The facts are simple. Finkelstein attempted to enter Israel several weeks ago for the purpose of traveling to the West Bank. Israel is used to foreign troublemakers, such as the stooges of the International Solidarity Movement (ISM), who come to Israel to engage in hooliganism and support Islamofascist terrorism.
But Israel usually does not prevent them from entering the country (a highly naive and short-sighted policy). In any case, Finkelstein was – somewhat uncharacteristically for Israel – detained upon arrival, kept under watch for a few hours, and eventually deported to Amsterdam.
This of course served as a siren call for all the anti-Israel moonbats inside and outside Israel to protest this “suppression of academic freedom of an academic critic of Israel.” Leftist websites and the liberal media were immediately filled with reports of how “Professor Finkelstein” was kicked out of Israel for having anti-Israel opinions. Finkelstein’s own website screamed his martyrdom in lurid terms. The Israeli far left itself got into the fray.
As is usual whenever Finkelstein is involved, the facts all got lost along the way.
First of all, Finkelstein is no “professor” and never was an academic in any meaningful sense of the word. He is a crackpot with links to Holocaust denier groups all over the world who has attempted to build a career by churning out masses of anti-Jewish and anti-Israel diatribes.
I am an academic critic of Israel (from the right); Finkelstein is merely a vulgar Beer Hall buffoon.
Regarded as a Holocaust denier by, among others, the Anti-Defamation League and the Simon Wiesenthal Center, Finkelstein was fired last year by DePaul University in Chicago because he had no academic publications or achievements to speak of; he has yet to publish his first academic paper.
Contrary to the whining of his boosters that at he fell victim to “outside interference” in his promotion proceedings at DePaul, most of the outside interference there was actually in his favor, coming from the sewers of the anti-Israel lobby.
Second, Finkelstein was not denied entry into Israel because he holds anti-Israel opinions. Anti-Israel leftists come in and out of Israel all the time, and some of Israel’s own tenured traitors are even more extremist and anti-Israel than Finkelstein himself.
Finkelstein was denied entry into Israel, as is clear from the accounts in the Israeli media, because he has spent the past few years serving as an all-but-official spokesperson for the Hizbullah terror group and was suspected of wanting to enter Israel for purposes of espionage and activities on behalf of terrorism.
Third, entry into Israel is not some sort of universal entitlement that anyone anywhere on earth can claim for himself without limit. According to the official Israeli statement as reported in Haaretz, Israeli intelligence said Finkelstein “is not permitted to enter Israel because of suspicions involving hostile elements in Lebanon” and because he “did not give a full accounting to interrogators with regard to these suspicions.”

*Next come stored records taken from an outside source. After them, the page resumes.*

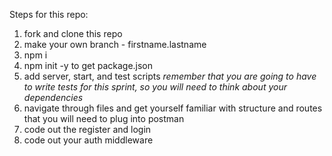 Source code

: Steps for this repo: 

1. fork and clone this repo
2. make your own branch - firstname.lastname
3. npm i 
4. npm init -y to get package.json
5. add server, start, and test scripts 
*remember that you are going to have to write tests for this sprint, so you will need to think about your dependencies*
6. navigate through files and get yourself familiar with structure and routes that you will need to plug into postman
7. code out the register and login 
8. code out your auth middleware  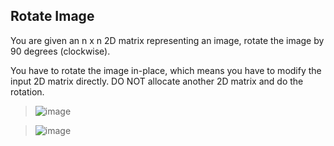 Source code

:## Rotate Image
You are given an n x n 2D matrix representing an image, rotate the image by 90 degrees (clockwise).

You have to rotate the image in-place, which means you have to modify the input 2D matrix directly. DO NOT allocate another 2D matrix and do the rotation.

> ![image](https://user-images.githubusercontent.com/41487628/232240694-a0c97408-db93-452e-8a85-eb4d673d0bdf.png)

> ![image](https://user-images.githubusercontent.com/41487628/232240852-51e6fad4-92b6-4463-b9d0-56904bebe7b8.png)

Finkelstein was kept under wraps by Israeli security at the airport for a few hours after landing before being deported. It sounds like his toughest moment was when the free cola he was served was not quite ice cold.
While in Israeli captivity he refused to answer questions such as what he was planning to do while in the country and who was paying for his trip. He was also asked what he currently lives on, and my personal guess is that this is what caused him to lose his famous temper, as his lack of gainful employment since being fired by DePaul seems to be a sore point with him.
Moments after arriving in Amsterdam, Finkelstein sent out the following message to his fans (spelling, syntax and typos uncorrected):
Before rumors report my premature death, I was kept in a holding cell for 24 hours and then deported to Amsterdam. It wasn’t a Belgian bed and breakfast but it wasn’t Auschwitz either (although after six hours of abusive treatement I did call them “[expletive] Jewish Nazis,” not taken well). It seems that to see Musa and his family again, I’ll have to wait until the end of the occupation. I have been been banned for “at least 10 years.” Another incentive to work towards ending the occupation.
Israel’s far left, at least as batty as America’s far left, chirped in its outrage at Finkelstein being prevented from entering Israel. The Association for Civil Rights in Israel took the lead, quickly dispatching once of its leaders, a lawyer named Michael Sfard, to serve as attorney for Finkelstein while he was being held at the airport.
Sfard was quoted in the media as saying, “A country that starts to fear what its harshest critics write about it is a country that is already behaving in a manner reminiscent of the darkest days of the communist regime.”
Strange, but Winston Churchill never invited Lord Haw Haw to Britain to lecture in the middle of World War II, nor did FDR invite Tokyo Rose to throw out the first pitch at the 1943 World Series.